0:34 who made that visual ? :P
haha !
1:34 Well, by “completely changed” you mean that somewhere around 50% of the bits in the hash flip to different values. You don’t want them _all_ to flip (or flip according to any discernible pattern), otherwise that’s no longer quite so random.
I kinda want to make my own hashing algorithm now. It wouldn't be very good, it would just be some random jostling around of bits until it looks weird.
4:30
SHA-1
5:24
Compression Fuction.
6:29
Permutation.
7:36
SHA reversion.
Still a bit too confusing for me........ Can you make a video on Hashing VS Encryption? When is what used? If the hash always has less information than the actual file, why would you ever need to hash something in the first place?
Encryption is reverseable, hashing is not. In hashing, the receiver only need confirmation that the data is valid.
One example is password authentication. For security reason, the server does not store copy of user password, they only store hash of the password. When a user try to login, the server compare the password hash to the one stored as authentication. Meanwhile, if the database gets breached, people can't use password hash to find out the original password (other than brute-force the original password).

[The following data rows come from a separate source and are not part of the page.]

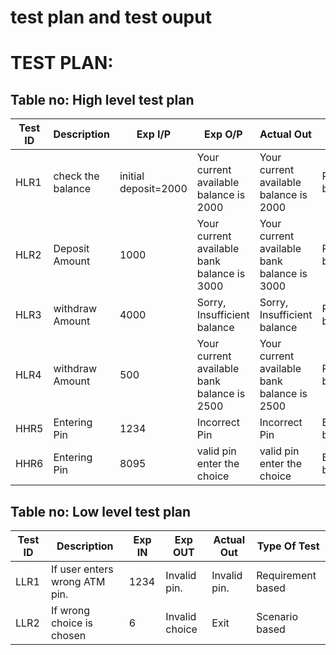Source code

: # test plan and test ouput

# TEST PLAN:

## Table no: High level test plan

| **Test ID** | **Description**                                              | **Exp I/P** | **Exp O/P** | **Actual Out** |**Type Of Test**  |    
|-------------|--------------------------------------------------------------|------------|-------------|----------------|------------------|
|  HLR1       |check the balance| initial deposit=2000|Your current available balance is 2000|Your current available balance is 2000|Requirement based |
|  HLR2       |Deposit Amount|1000 |Your current available bank balance is 3000|Your current available bank balance is 3000|Requirement based|
|  HLR3       |withdraw Amount|4000| Sorry, Insufficient balance | Sorry, Insufficient balance| Requirement based  |
|  HLR4       |withdraw Amount|500| Your current available bank balance is 2500 | Your current available bank balance is 2500| Requirement based  |
|  HHR5       |Entering Pin| 1234|Incorrect Pin|Incorrect Pin|Boundary based    |
|  HHR6       |Entering Pin| 8095|valid pin enter the choice|valid pin enter the choice|Boundary based    |

## Table no: Low level test plan

| **Test ID** | **Description**                                              | **Exp IN** | **Exp OUT** | **Actual Out** |**Type Of Test**  |    
|-------------|--------------------------------------------------------------|------------|-------------|----------------|------------------|
|  LLR1       |If user enters wrong ATM pin. | 1234| Invalid pin.| Invalid pin.|Requirement based |
|  LLR2       |If wrong choice is chosen| 6|Invalid choice|Exit|Scenario based    |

Dr Mike Pound is the best! More videos with him please
Thank you so much. I had a hard time finding someone to explain it well
So the padding is only denoted by the last one with a trail of zeroes and a length at the end? That is not a prefix and without some other way of indicating that padding is present it is indistinguishable from data.
After a quick google search it appears that the padding is always present so it doesn't need to be a prefix.
What happens if a message is smaller than 512 bits but long enough for the padding part to not have any space left to store the length of the message?
Then you pad to 1024 bits(including message length)
I just read on Wikipedia that the block size of SHA1 is 512 bits, but the internal state and output size is 160 bits. So, what's the difference between block size and internal state, and what happens to reduce 512 bits down to 160 bits and why?
The block size just says how much of the message the hash algorithm works on at a time. In this case, if you have a 1024 bit message, SHA-1 works on the first 512 bits first, then the next 512 bits. The internal state is where it "mixes" the input bits. That's five 4-byte words (Mike - and the specification - labels them H0, H1, H2, H3, H4). 5 words x 4 bytes x 8 bits = 160 bits.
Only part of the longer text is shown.